Dawson County’s former clerk of court will spend the next 24 months in prison after pleading guilty to federal tax evasion and bankruptcy fraud charges.
Becky McCord, 62, was sentenced Wednesday in federal court in Gainesville. She pleaded guilty to the charges in June.
“I am so sorry for the pain, hurt and humiliation I caused the people around me,” McCord said before Senior U.S. District Judge William C. O’Kelley handed down the sentence. “... they have the right to expect more from a public servant. I know I have failed.”
She received 24 months for each charge, which she will serve concurrently.
O’Kelley said McCord’s role as a public official was not considered in his sentence.
“There’s been a lot of talk about her as a public official. This court shouldn’t take that into consideration,” O’Kelley said.
“I’m not sentencing on that. That’s up to Dawson County.”
The federal inquiry into her personal finances stemmed from McCord’s arrest in February 2010.
She was accused of taking nearly $120,000 from the Dawson County Clerk of Courts office, where she had served for more than 17 years. McCord resigned the next month.
“The core of this case is public corruption,” said Assistant U.S. Attorney Steven Grimberg. “For three years she used her Dawson County account as her personal piggy bank.

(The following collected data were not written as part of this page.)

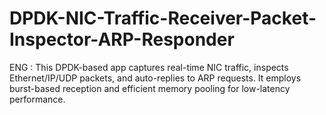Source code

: # DPDK-NIC-Traffic-Receiver-Packet-Inspector-ARP-Responder
ENG : 
This DPDK-based app captures real-time NIC traffic, inspects Ethernet/IP/UDP packets, and auto-replies to ARP requests. It employs burst-based reception and efficient memory pooling for low-latency performance.

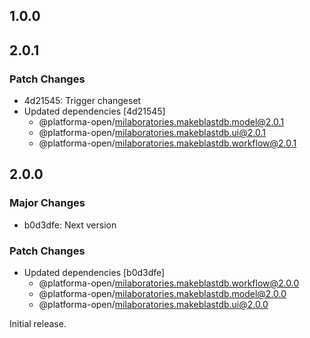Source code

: ## 1.0.0

## 2.0.1

### Patch Changes

- 4d21545: Trigger changeset
- Updated dependencies [4d21545]
  - @platforma-open/milaboratories.makeblastdb.model@2.0.1
  - @platforma-open/milaboratories.makeblastdb.ui@2.0.1
  - @platforma-open/milaboratories.makeblastdb.workflow@2.0.1

## 2.0.0

### Major Changes

- b0d3dfe: Next version

### Patch Changes

- Updated dependencies [b0d3dfe]
  - @platforma-open/milaboratories.makeblastdb.workflow@2.0.0
  - @platforma-open/milaboratories.makeblastdb.model@2.0.0
  - @platforma-open/milaboratories.makeblastdb.ui@2.0.0

Initial release.
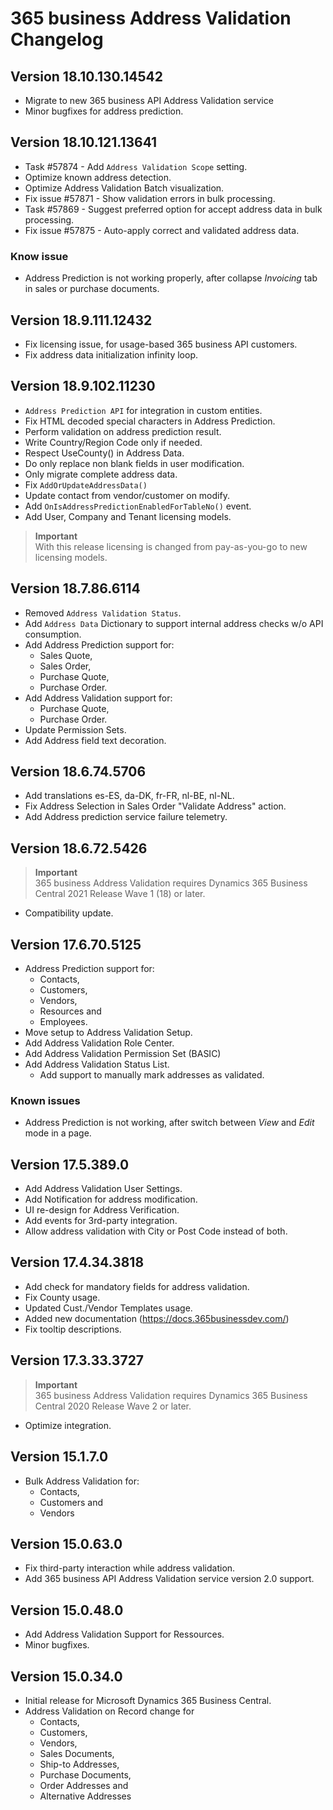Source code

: # 365 business Address Validation Changelog

## Version 18.10.130.14542

 - Migrate to new 365 business API Address Validation service
 - Minor bugfixes for address prediction.

## Version 18.10.121.13641

 - Task #57874 - Add `Address Validation Scope` setting.
 - Optimize known address detection.
 - Optimize Address Validation Batch visualization.
 - Fix issue #57871 - Show validation errors in bulk processing.
 - Task #57869 - Suggest preferred option for accept address data in bulk processing.
 - Fix issue #57875 - Auto-apply correct and validated address data.

### Know issue

 - Address Prediction is not working properly, after collapse *Invoicing* tab in sales or purchase documents.

## Version 18.9.111.12432

 - Fix licensing issue, for usage-based 365 business API customers.
 - Fix address data initialization infinity loop.

## Version 18.9.102.11230

 - `Address Prediction API` for integration in custom entities.
 - Fix HTML decoded special characters in Address Prediction.
 - Perform validation on address prediction result.
 - Write Country/Region Code only if needed.
 - Respect UseCounty() in Address Data.
 - Do only replace non blank fields in user modification.
 - Only migrate complete address data.
 - Fix `AddOrUpdateAddressData()`
 - Update contact from vendor/customer on modify.
 - Add `OnIsAddressPredictionEnabledForTableNo()` event.
 - Add User, Company and Tenant licensing models.

> **Important**<br>With this release licensing is changed from pay-as-you-go to new licensing models.

## Version 18.7.86.6114
 - Removed `Address Validation Status`.
 - Add `Address Data` Dictionary to support internal address checks w/o API consumption.
 - Add Address Prediction support for:
   - Sales Quote,
   - Sales Order,
   - Purchase Quote,
   - Purchase Order.
 - Add Address Validation support for:
   - Purchase Quote,
   - Purchase Order.
 - Update Permission Sets.
 - Add Address field text decoration.

## Version 18.6.74.5706
 - Add translations es-ES, da-DK, fr-FR, nl-BE, nl-NL.
 - Fix Address Selection in Sales Order "Validate Address" action.
 - Add Address prediction service failure telemetry.

## Version 18.6.72.5426

 > **Important**<br>365 business Address Validation requires Dynamics 365 Business Central 2021 Release Wave 1 (18) or later.

 - Compatibility update.

## Version 17.6.70.5125

 - Address Prediction support for:
   - Contacts,
   - Customers,
   - Vendors,
   - Resources and
   - Employees.
 - Move setup to Address Validation Setup.
 - Add Address Validation Role Center.
 - Add Address Validation Permission Set (BASIC)
 - Add Address Validation Status List.
   - Add support to manually mark addresses as validated.

### Known issues

 - Address Prediction is not working, after switch between *View* and *Edit* mode in a page.

## Version 17.5.389.0

 - Add Address Validation User Settings.
 - Add Notification for address modification.
 - UI re-design for Address Verification.
 - Add events for 3rd-party integration.
 - Allow address validation with City or Post Code instead of both.

## Version 17.4.34.3818

 - Add check for mandatory fields for address validation.
 - Fix County usage.
 - Updated Cust./Vendor Templates usage.
 - Added new documentation (https://docs.365businessdev.com/)
 - Fix tooltip descriptions.

## Version 17.3.33.3727

 > **Important**<br>365 business Address Validation requires Dynamics 365 Business Central 2020 Release Wave 2 or later.

 - Optimize integration.

## Version 15.1.7.0

 - Bulk Address Validation for:
   - Contacts,
   - Customers and
   - Vendors 

## Version 15.0.63.0

 - Fix third-party interaction while address validation.
 - Add 365 business API Address Validation service version 2.0 support.

## Version 15.0.48.0

 - Add Address Validation Support for Ressources.
 - Minor bugfixes.

## Version 15.0.34.0

 - Initial release for Microsoft Dynamics 365 Business Central.
 - Address Validation on Record change for
   - Contacts,
   - Customers,
   - Vendors,
   - Sales Documents,
   - Ship-to Addresses,
   - Purchase Documents,
   - Order Addresses and
   - Alternative Addresses
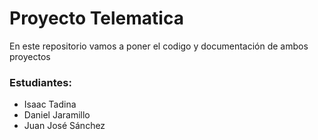 # Proyecto Telematica
En este repositorio vamos a poner el codigo y documentación de ambos proyectos

### Estudiantes:
- Isaac Tadina
- Daniel Jaramillo
- Juan José Sánchez
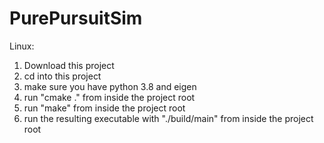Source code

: # PurePursuitSim

Linux:
  1. Download this project
  2. cd into this project
  3. make sure you have python 3.8 and eigen
  4. run "cmake ." from inside the project root
  4. run "make" from inside the project root
  5. run the resulting executable with "./build/main" from inside the project root
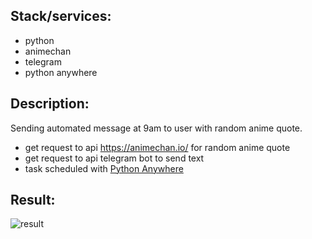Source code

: ## Stack/services:

- python
- animechan
- telegram
- python anywhere

  
## Description:

Sending automated message at 9am to user with random anime quote.

- get request to api https://animechan.io/ for random anime quote
- get request to api telegram bot to send text
- task scheduled with [Python Anywhere](https://www.pythonanywhere.com)

  
## Result:

![result](https://github.com/user-attachments/assets/8a263710-6e00-4e8f-9182-10b440baf187)
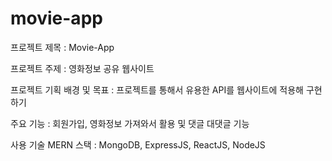# movie-app
프로젝트 제목 : Movie-App

프로젝트 주제 : 영화정보 공유 웹사이트

프로젝트 기획 배경 및 목표 : 프로젝트를 통해서 유용한 API를 웹사이트에 적용해 구현하기

주요 기능 : 회원가입, 영화정보 가져와서 활용 및 댓글 대댓글 기능

사용 기술 MERN 스택 : MongoDB, ExpressJS, ReactJS, NodeJS
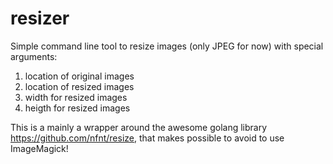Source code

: # resizer

Simple command line tool to resize images (only JPEG for now) with special arguments:

1. location of original images
2. location of resized images
3. width for resized images
4. heigth for resized images 

This is a mainly a wrapper around the awesome golang library https://github.com/nfnt/resize, that makes possible to avoid to use ImageMagick!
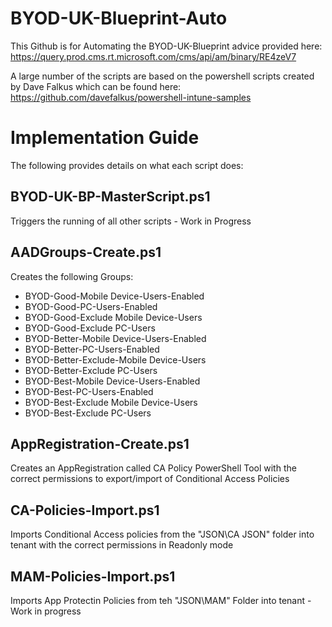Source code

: # BYOD-UK-Blueprint-Auto

This Github is for Automating the BYOD-UK-Blueprint advice provided here: https://query.prod.cms.rt.microsoft.com/cms/api/am/binary/RE4zeV7

A large number of the scripts are based on the powershell scripts created by Dave Falkus which can be found here: https://github.com/davefalkus/powershell-intune-samples

# Implementation Guide #

The following provides details on what each script does:

## BYOD-UK-BP-MasterScript.ps1 ##

Triggers the running of all other scripts - Work in Progress

## AADGroups-Create.ps1 ##

Creates the following Groups:

- BYOD-Good-Mobile Device-Users-Enabled
- BYOD-Good-PC-Users-Enabled
- BYOD-Good-Exclude Mobile Device-Users
- BYOD-Good-Exclude PC-Users
- BYOD-Better-Mobile Device-Users-Enabled
- BYOD-Better-PC-Users-Enabled
- BYOD-Better-Exclude-Mobile Device-Users
- BYOD-Better-Exclude PC-Users
- BYOD-Best-Mobile Device-Users-Enabled
- BYOD-Best-PC-Users-Enabled
- BYOD-Best-Exclude Mobile Device-Users
- BYOD-Best-Exclude PC-Users

## AppRegistration-Create.ps1 ##

Creates an AppRegistration called CA Policy PowerShell Tool with the correct permissions to export/import of Conditional Access Policies

## CA-Policies-Import.ps1 ##

Imports Conditional Access policies from the "JSON\CA JSON" folder into tenant with the correct permissions in Readonly mode

## MAM-Policies-Import.ps1 ##

Imports App Protectin Policies from teh "JSON\MAM" Folder into tenant -  Work in progress








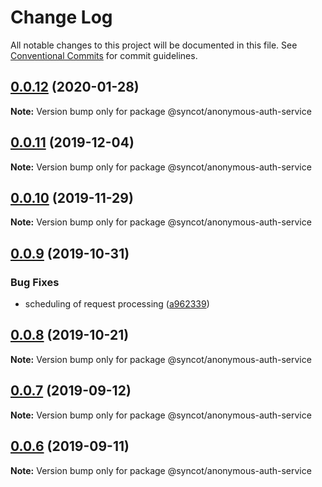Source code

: # Change Log

All notable changes to this project will be documented in this file.
See [Conventional Commits](https://conventionalcommits.org) for commit guidelines.

## [0.0.12](https://github.com/SyncOT/SyncOT/compare/@syncot/anonymous-auth-service@0.0.11...@syncot/anonymous-auth-service@0.0.12) (2020-01-28)

**Note:** Version bump only for package @syncot/anonymous-auth-service





## [0.0.11](https://github.com/SyncOT/SyncOT/compare/@syncot/anonymous-auth-service@0.0.10...@syncot/anonymous-auth-service@0.0.11) (2019-12-04)

**Note:** Version bump only for package @syncot/anonymous-auth-service





## [0.0.10](https://github.com/SyncOT/SyncOT/compare/@syncot/anonymous-auth-service@0.0.9...@syncot/anonymous-auth-service@0.0.10) (2019-11-29)

**Note:** Version bump only for package @syncot/anonymous-auth-service





## [0.0.9](https://github.com/SyncOT/SyncOT/compare/@syncot/anonymous-auth-service@0.0.8...@syncot/anonymous-auth-service@0.0.9) (2019-10-31)


### Bug Fixes

* scheduling of request processing ([a962339](https://github.com/SyncOT/SyncOT/commit/a962339f7c8f13367b9e2c23a09f9fad7616dffd))





## [0.0.8](https://github.com/SyncOT/SyncOT/compare/@syncot/anonymous-auth-service@0.0.7...@syncot/anonymous-auth-service@0.0.8) (2019-10-21)

**Note:** Version bump only for package @syncot/anonymous-auth-service





## [0.0.7](https://github.com/SyncOT/SyncOT/compare/@syncot/anonymous-auth-service@0.0.6...@syncot/anonymous-auth-service@0.0.7) (2019-09-12)

**Note:** Version bump only for package @syncot/anonymous-auth-service





## [0.0.6](https://github.com/SyncOT/SyncOT/compare/@syncot/anonymous-auth-service@0.0.5...@syncot/anonymous-auth-service@0.0.6) (2019-09-11)

**Note:** Version bump only for package @syncot/anonymous-auth-service
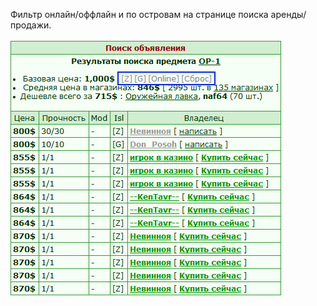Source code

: Фильтр онлайн/оффлайн и по островам на странице поиска аренды/продажи.
<br>
<br>
![AdsFilter](https://raw.githubusercontent.com/MyRequiem/comfortablePlayingInGW/master/imgs/AdsFilter/screen.png)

She used that money to fund her lifestyle.”
According to the arrest warrant, McCord wrote thousands of dollars in checks to herself between 2006-2010 from a passport account set up through her office.
Authorities say she was entitled to nearly $78,000 in fees paid to the office for issuing passports between 2004-2009, yet the checks she wrote on the account totaled more than $200,000.